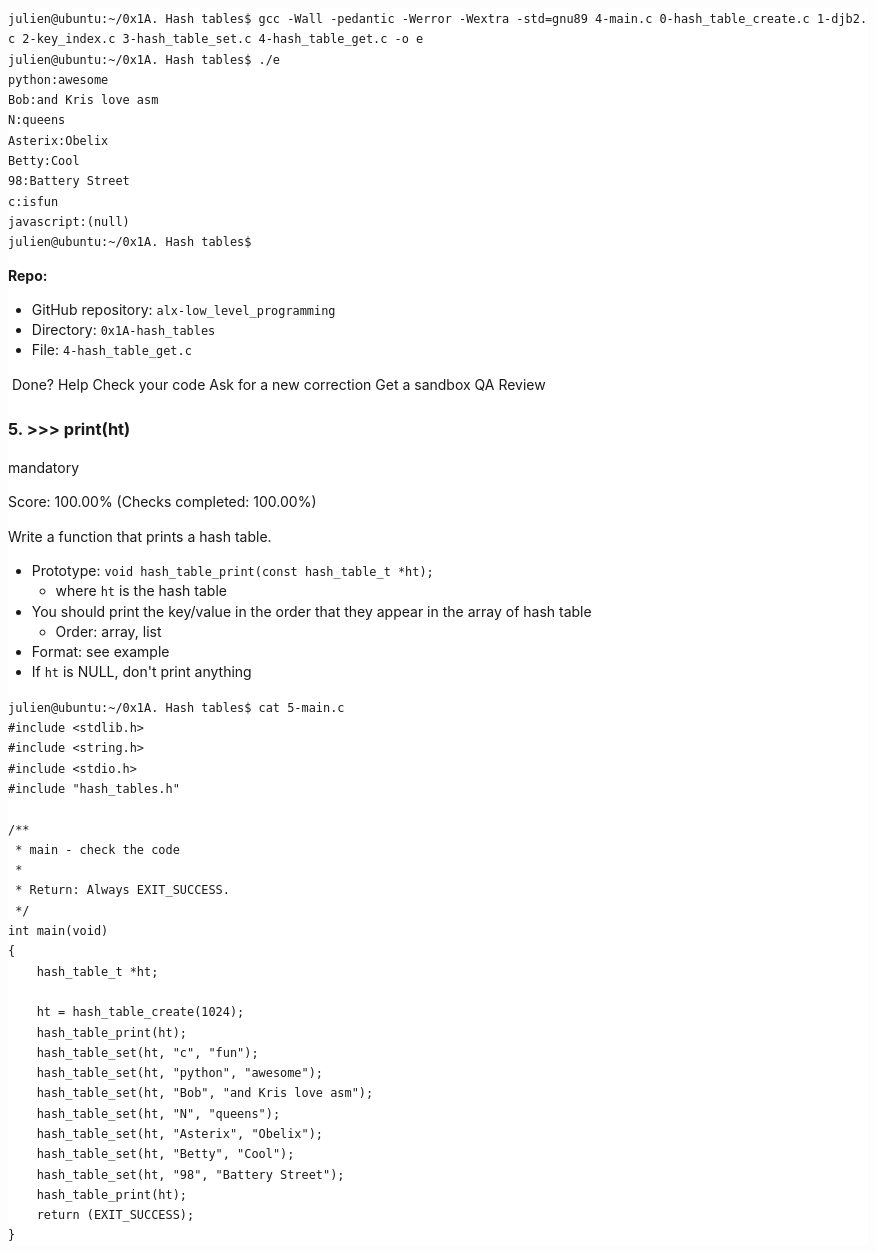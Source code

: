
 ```
julien@ubuntu:~/0x1A. Hash tables$ gcc -Wall -pedantic -Werror -Wextra -std=gnu89 4-main.c 0-hash_table_create.c 1-djb2.c 2-key_index.c 3-hash_table_set.c 4-hash_table_get.c -o e
julien@ubuntu:~/0x1A. Hash tables$ ./e
python:awesome
Bob:and Kris love asm
N:queens
Asterix:Obelix
Betty:Cool
98:Battery Street
c:isfun
javascript:(null)
julien@ubuntu:~/0x1A. Hash tables$

```

**Repo:**

-   GitHub repository: `alx-low_level_programming`
-   Directory: `0x1A-hash_tables`
-   File: `4-hash_table_get.c`

 Done? Help Check your code Ask for a new correction Get a sandbox QA Review

### 5\. >>> print(ht)

mandatory

Score: 100.00% (Checks completed: 100.00%)

Write a function that prints a hash table.

-   Prototype: `void hash_table_print(const hash_table_t *ht);`
    -   where `ht` is the hash table
-   You should print the key/value in the order that they appear in the array of hash table
    -   Order: array, list
-   Format: see example
-   If `ht` is NULL, don't print anything

```
julien@ubuntu:~/0x1A. Hash tables$ cat 5-main.c
#include <stdlib.h>
#include <string.h>
#include <stdio.h>
#include "hash_tables.h"

/**
 * main - check the code
 *
 * Return: Always EXIT_SUCCESS.
 */
int main(void)
{
    hash_table_t *ht;

    ht = hash_table_create(1024);
    hash_table_print(ht);
    hash_table_set(ht, "c", "fun");
    hash_table_set(ht, "python", "awesome");
    hash_table_set(ht, "Bob", "and Kris love asm");
    hash_table_set(ht, "N", "queens");
    hash_table_set(ht, "Asterix", "Obelix");
    hash_table_set(ht, "Betty", "Cool");
    hash_table_set(ht, "98", "Battery Street");
    hash_table_print(ht);
    return (EXIT_SUCCESS);
}
```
○ ○ ○
TASK DIRECTIONS
Once the line with "Score: 100.00% (Checks completed: 100.00%)" has been found in the records above, retype it and every line after it exactly, and include nothing else.

EXERCISE ANSWER
Score: 100.00% (Checks completed: 100.00%)

Write a function that prints a hash table.

-   Prototype: `void hash_table_print(const hash_table_t *ht);`
    -   where `ht` is the hash table
-   You should print the key/value in the order that they appear in the array of hash table
    -   Order: array, list
-   Format: see example
-   If `ht` is NULL, don't print anything

```
julien@ubuntu:~/0x1A. Hash tables$ cat 5-main.c
#include <stdlib.h>
#include <string.h>
#include <stdio.h>
#include "hash_tables.h"

/**
 * main - check the code
 *
 * Return: Always EXIT_SUCCESS.
 */
int main(void)
{
    hash_table_t *ht;

    ht = hash_table_create(1024);
    hash_table_print(ht);
    hash_table_set(ht, "c", "fun");
    hash_table_set(ht, "python", "awesome");
    hash_table_set(ht, "Bob", "and Kris love asm");
    hash_table_set(ht, "N", "queens");
    hash_table_set(ht, "Asterix", "Obelix");
    hash_table_set(ht, "Betty", "Cool");
    hash_table_set(ht, "98", "Battery Street");
    hash_table_print(ht);
    return (EXIT_SUCCESS);
}
```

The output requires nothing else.